As published in the Wall Street Journal, David French, senior vice president of government relations for the National Retail Federation, a group lobbying for the Marketplace Fairness Act, said the following:
"The industry is evolving very rapidly, and the law today is a 20th-century interpretation of an 18th-century document that is holding back the entire retail industry as it adapts to 21st-century consumer preferences and demand," said David French, senior vice president for government affairs at the National Retail Federation, a retail-industry trade group lobbying for the legislation.
The Commerce Clause in the U.S. Constitution affirms that states cannot tax across their borders. Physical presence within a state’s boundaries is required for a state to be able to tax a business, a consumer, or a sale. The Constitution is clear: a person or business must be physically present within a state’s borders in order to be taxed. By suggesting the Constitution is outdated, Internet tax pushers align themselves with the rhetoric of far-left judicial activists.

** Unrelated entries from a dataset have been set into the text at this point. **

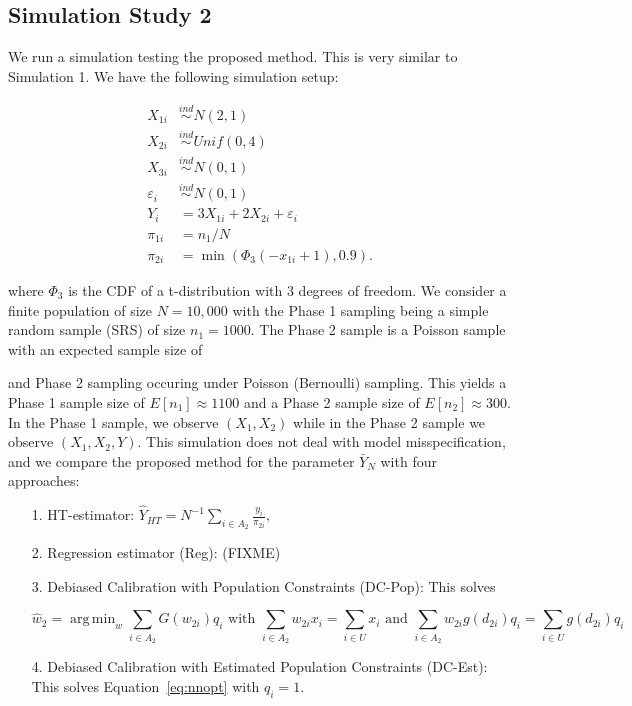 \documentclass[12pt]{article}
\DeclareMathOperator*{\argmin}{arg\,min}
\begin{document}
\subsection{Simulation Study 2}

We run a simulation testing the proposed method. This is very similar to
Simulation 1. We have the following simulation setup:

$$
\begin{aligned}
X_{1i} &\stackrel{ind}{\sim} N(2, 1) \\
X_{2i} &\stackrel{ind}{\sim} Unif(0, 4) \\
X_{3i} &\stackrel{ind}{\sim} N(0, 1) \\
\varepsilon_i &\stackrel{ind}{\sim} N(0, 1) \\
Y_{i} &= 3 X_{1i} + 2 X_{2i} + \varepsilon_i \\
\pi_{1i} &= n_1 / N \\
\pi_{2i} &= \min(\Phi_3(-x_{1i} + 1), 0.9).
\end{aligned}
$$

where $\Phi_3$ is the CDF of a t-distribution with 3 degrees of freedom.
We consider a finite population of size $N = 10,000$ with the Phase 1 
sampling being a simple random sample (SRS) of size $n_1 = 1000$. The Phase 2
sample is a Poisson sample with an expected sample size of 

and
Phase 2 sampling occuring under Poisson (Bernoulli) sampling. This yields a
Phase 1 sample
size of $E[n_1] \approx 1100$ and a Phase 2 sample size of
$E[n_2] \approx 300$. In the Phase 1 sample, we observe 
$(X_1, X_2)$ while in the Phase 2 sample we observe $(X_1, X_2, Y)$. This
simulation does not deal with model misspecification, and we compare the
proposed method for the parameter $\bar Y_N$ with four approaches:

\begin{itemize}
  \item[1.] HT-estimator: $\hat Y_{HT} = N^{-1} \sum_{i \in A_2}
    \frac{y_i}{\pi_{2i}},$
  \item[2.] Regression estimator (Reg): (FIXME)
  \item[3.] Debiased Calibration with Population Constraints (DC-Pop): This 
    solves 

  \begin{equation*}
  \hat w_2 = \argmin_w \sum_{i \in A_2} G(w_{2i}) q_i \text{ with } 
  \sum_{i \in A_2} w_{2i} x_i = \sum_{i \in U} x_i \text{ and } 
  \sum_{i \in A_2} w_{2i} g(d_{2i}) q_i = \sum_{i \in U} g(d_{2i}) q_i
  \end{equation*}

  \item[4.] Debiased Calibration with Estimated Population Constraints (DC-Est):
    This solves Equation~\eqref{eq:nnopt} with $q_i = 1$.
\end{itemize}
\end{document}
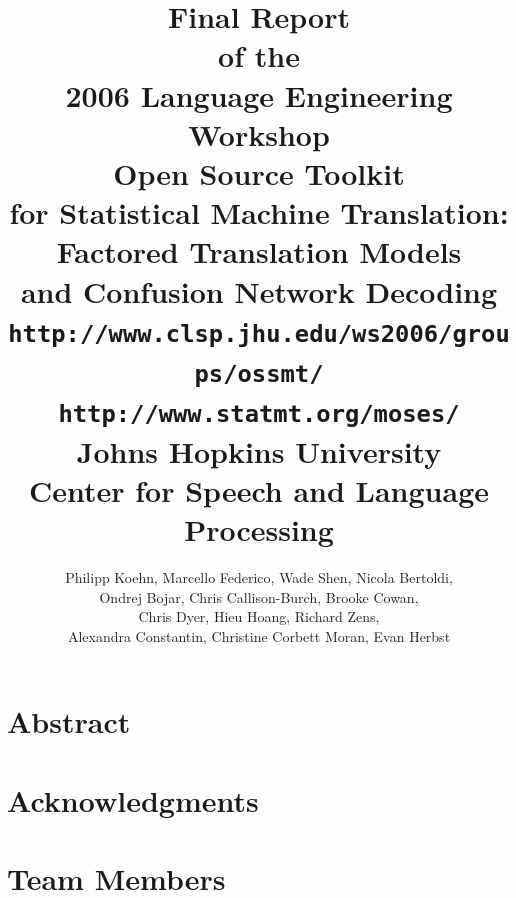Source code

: \documentclass[11pt]{book}
\theoremstyle{plain}
\begin{document}
\title{\vspace{-25mm}\LARGE {\bf Final Report}\\[2mm]
of the\\[2mm]
2006 Language Engineering Workshop\\[15mm]
{\huge \bf Open Source Toolkit\\[2mm]
\bf for Statistical Machine Translation:\\[5mm]
Factored Translation Models\\[2mm]
and Confusion Network Decoding}\\[10mm]
{\tt \Large http://www.clsp.jhu.edu/ws2006/groups/ossmt/}\\[2mm]
{\tt \Large http://www.statmt.org/moses/}\\[15mm]
Johns Hopkins University\\[2mm]
Center for Speech and Language Processing}
\author{\large Philipp Koehn,
Marcello Federico,
Wade Shen,
Nicola Bertoldi,\\
\large Ondrej Bojar,
Chris Callison-Burch,
Brooke Cowan,\\
\large Chris Dyer,
Hieu Hoang,
Richard Zens,\\
\large Alexandra Constantin,
Christine Corbett Moran,
Evan Herbst}

\maketitle

\section*{Abstract}

\newpage
\section*{Acknowledgments}

\newpage
\section*{Team Members}
\end{document}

Americans for Tax Reform has pointed out five reasons the Marketplace Fairness Act is bad for taxpayers:
Expands State Tax Authority: State governments will be able to tax across their borders despite clear legal and judicial precedent arguing otherwise.
Slippery Slope to More State Tax Grabs: Opens the door for further government intervention in the Internet and for states to reach across their borders for other taxes.
Tax Complexity: Small businesses would be forced to accommodate over 9,000 highly variable state and local tax codes and be required to settle disputes with out-of-state revenue boards in out-of-state courts.
Discourages Tax Competition: Rather than competing to lower taxes and attract businesses, states will compete to raise taxes on residents of other states.
Threatens Privacy: Business and state revenue boards with a track record of losing private information will have more chances to do so.